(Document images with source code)
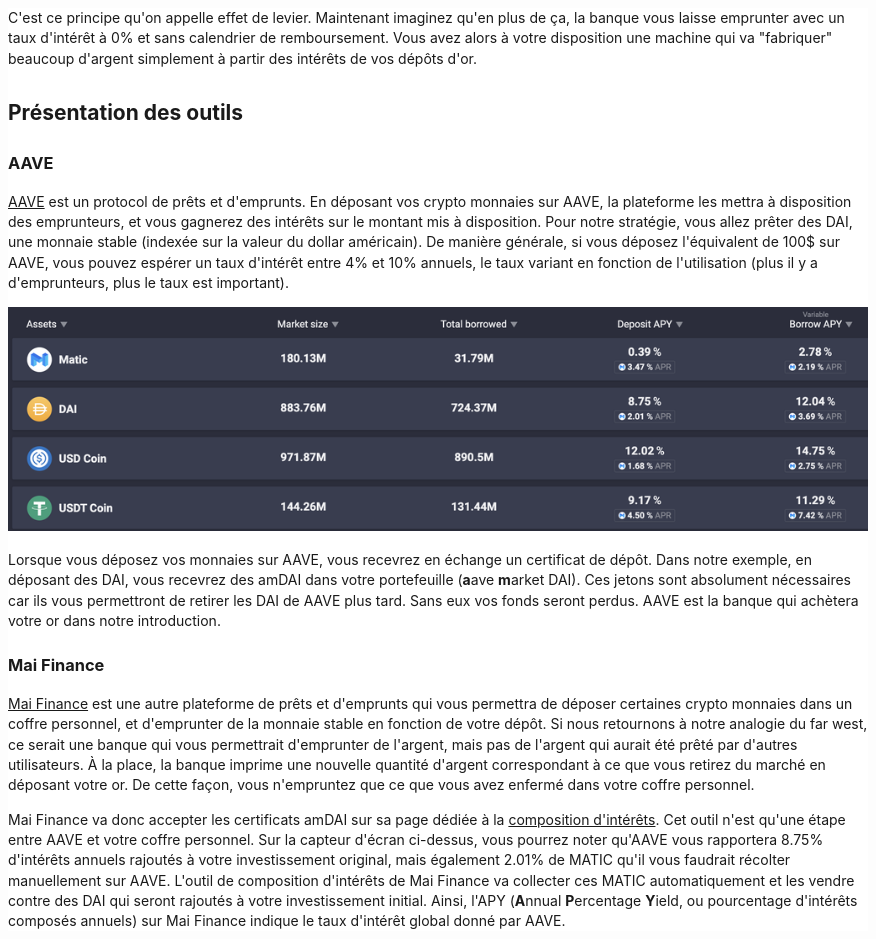 C'est ce principe qu'on appelle effet de levier. Maintenant imaginez qu'en plus de ça, la banque vous laisse emprunter avec un taux d'intérêt à 0% et sans calendrier de remboursement. Vous avez alors à votre disposition une machine qui va "fabriquer" beaucoup d'argent simplement à partir des intérêts de vos dépôts d'or.

## Présentation des outils

### AAVE

[AAVE](https://app.aave.com) est un protocol de prêts et d'emprunts. En déposant vos crypto monnaies sur AAVE, la plateforme les mettra à disposition des emprunteurs, et vous gagnerez des intérêts sur le montant mis à disposition. Pour notre stratégie, vous allez prêter des DAI, une monnaie stable (indexée sur la valeur du dollar américain). De manière générale, si vous déposez l'équivalent de 100$ sur AAVE, vous pouvez espérer un taux d'intérêt entre 4% et 10% annuels, le taux variant en fonction de l'utilisation (plus il y a d'emprunteurs, plus le taux est important).

![Marché AAVE sur Polygon en Octobre 2021](../../.gitbook/assets/canDAI-aave.png)

Lorsque vous déposez vos monnaies sur AAVE, vous recevrez en échange un certificat de dépôt. Dans notre exemple, en déposant des DAI, vous recevrez des amDAI dans votre portefeuille (**a**ave **m**arket DAI). Ces jetons sont absolument nécessaires car ils vous permettront de retirer les DAI de AAVE plus tard. Sans eux vos fonds seront perdus. AAVE est la banque qui achètera votre or dans notre introduction.

### Mai Finance

[Mai Finance](https://app.mai.finance) est une autre plateforme de prêts et d'emprunts qui vous permettra de déposer certaines crypto monnaies dans un coffre personnel, et d'emprunter de la monnaie stable en fonction de votre dépôt. Si nous retournons à notre analogie du far west, ce serait une banque qui vous permettrait d'emprunter de l'argent, mais pas de l'argent qui aurait été prêté par d'autres utilisateurs. À la place, la banque imprime une nouvelle quantité d'argent correspondant à ce que vous retirez du marché en déposant votre or. De cette façon, vous n'empruntez que ce que vous avez enfermé dans votre coffre personnel.

Mai Finance va donc accepter les certificats amDAI sur sa page dédiée à la [composition d'intérêts](https://app.mai.finance/yield). Cet outil n'est qu'une étape entre AAVE et votre coffre personnel. Sur la capteur d'écran ci-dessus, vous pourrez noter qu'AAVE vous rapportera 8.75% d'intérêts annuels rajoutés à votre investissement original, mais également 2.01% de MATIC qu'il vous faudrait récolter manuellement sur AAVE. L'outil de composition d'intérêts de Mai Finance va collecter ces MATIC automatiquement et les vendre contre des DAI qui seront rajoutés à votre investissement initial. Ainsi, l'APY (**A**nnual **P**ercentage **Y**ield, ou pourcentage d'intérêts composés annuels) sur Mai Finance indique le taux d'intérêt global donné par AAVE.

## What this task involves
Please reproduce the lines from the line with "en Octobre 2021](../../.gitbook/assets/canDAI-aave.png)" to the line with "### Mai Finance", both ends included, exactly as they appear above.

## Answer box
![Marché AAVE sur Polygon en Octobre 2021](../../.gitbook/assets/canDAI-aave.png)

Lorsque vous déposez vos monnaies sur AAVE, vous recevrez en échange un certificat de dépôt. Dans notre exemple, en déposant des DAI, vous recevrez des amDAI dans votre portefeuille (**a**ave **m**arket DAI). Ces jetons sont absolument nécessaires car ils vous permettront de retirer les DAI de AAVE plus tard. Sans eux vos fonds seront perdus. AAVE est la banque qui achètera votre or dans notre introduction.

### Mai Finance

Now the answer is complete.